* **WORK TASK**: Make an exact copy of every entry, leaving the pictures out.

* **STORED DATA**:
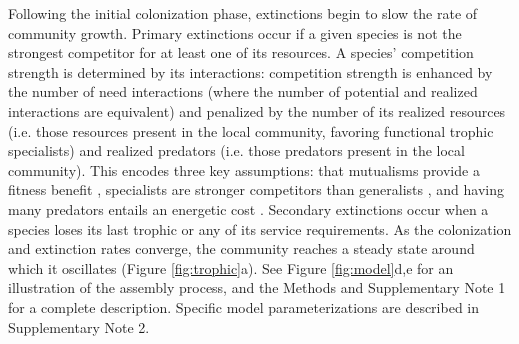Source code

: \documentclass[twocolumn,preprintnumbers,amsmath,amssymb,superscriptaddress,linenumbers]{revtex4-1}
\begin{document}
Following the initial colonization phase, extinctions begin to slow the rate of community growth.
Primary extinctions occur if a given species is not the strongest competitor for at least one of its resources.
A species' competition strength is determined by its interactions: competition strength is enhanced by the number of need interactions (where the number of potential and realized interactions are equivalent) and penalized by the number of its realized resources (i.e. those resources present in the local community, favoring functional trophic specialists) and realized predators (i.e. those predators present in the local community).
This encodes three key assumptions: that mutualisms provide a fitness benefit \cite{Bronstein1994}, specialists are stronger competitors than generalists \cite{Macarthur1964,Dykhuizen1980,Futuyma1988,Costa2015}, and having many predators entails an energetic cost \cite{Brown1994}.
Secondary extinctions occur when a species loses its last trophic or any of its service requirements.
As the colonization and extinction rates converge, the community reaches a steady state around which it oscillates (Figure \ref{fig:trophic}a).
See Figure \ref{fig:model}d,e for an illustration of the assembly process, and the Methods and Supplementary Note 1 for a complete description.
Specific model parameterizations are described in Supplementary Note 2. %
\end{document}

* **TASK RESPONSE**:
Source code

: \documentclass[twocolumn,preprintnumbers,amsmath,amssymb,superscriptaddress,linenumbers]{revtex4-1}
\begin{document}
Following the initial colonization phase, extinctions begin to slow the rate of community growth.
Primary extinctions occur if a given species is not the strongest competitor for at least one of its resources.
A species' competition strength is determined by its interactions: competition strength is enhanced by the number of need interactions (where the number of potential and realized interactions are equivalent) and penalized by the number of its realized resources (i.e. those resources present in the local community, favoring functional trophic specialists) and realized predators (i.e. those predators present in the local community).
This encodes three key assumptions: that mutualisms provide a fitness benefit \cite{Bronstein1994}, specialists are stronger competitors than generalists \cite{Macarthur1964,Dykhuizen1980,Futuyma1988,Costa2015}, and having many predators entails an energetic cost \cite{Brown1994}.
Secondary extinctions occur when a species loses its last trophic or any of its service requirements.
As the colonization and extinction rates converge, the community reaches a steady state around which it oscillates (Figure \ref{fig:trophic}a).
See Figure \ref{fig:model}d,e for an illustration of the assembly process, and the Methods and Supplementary Note 1 for a complete description.
Specific model parameterizations are described in Supplementary Note 2. %
\end{document}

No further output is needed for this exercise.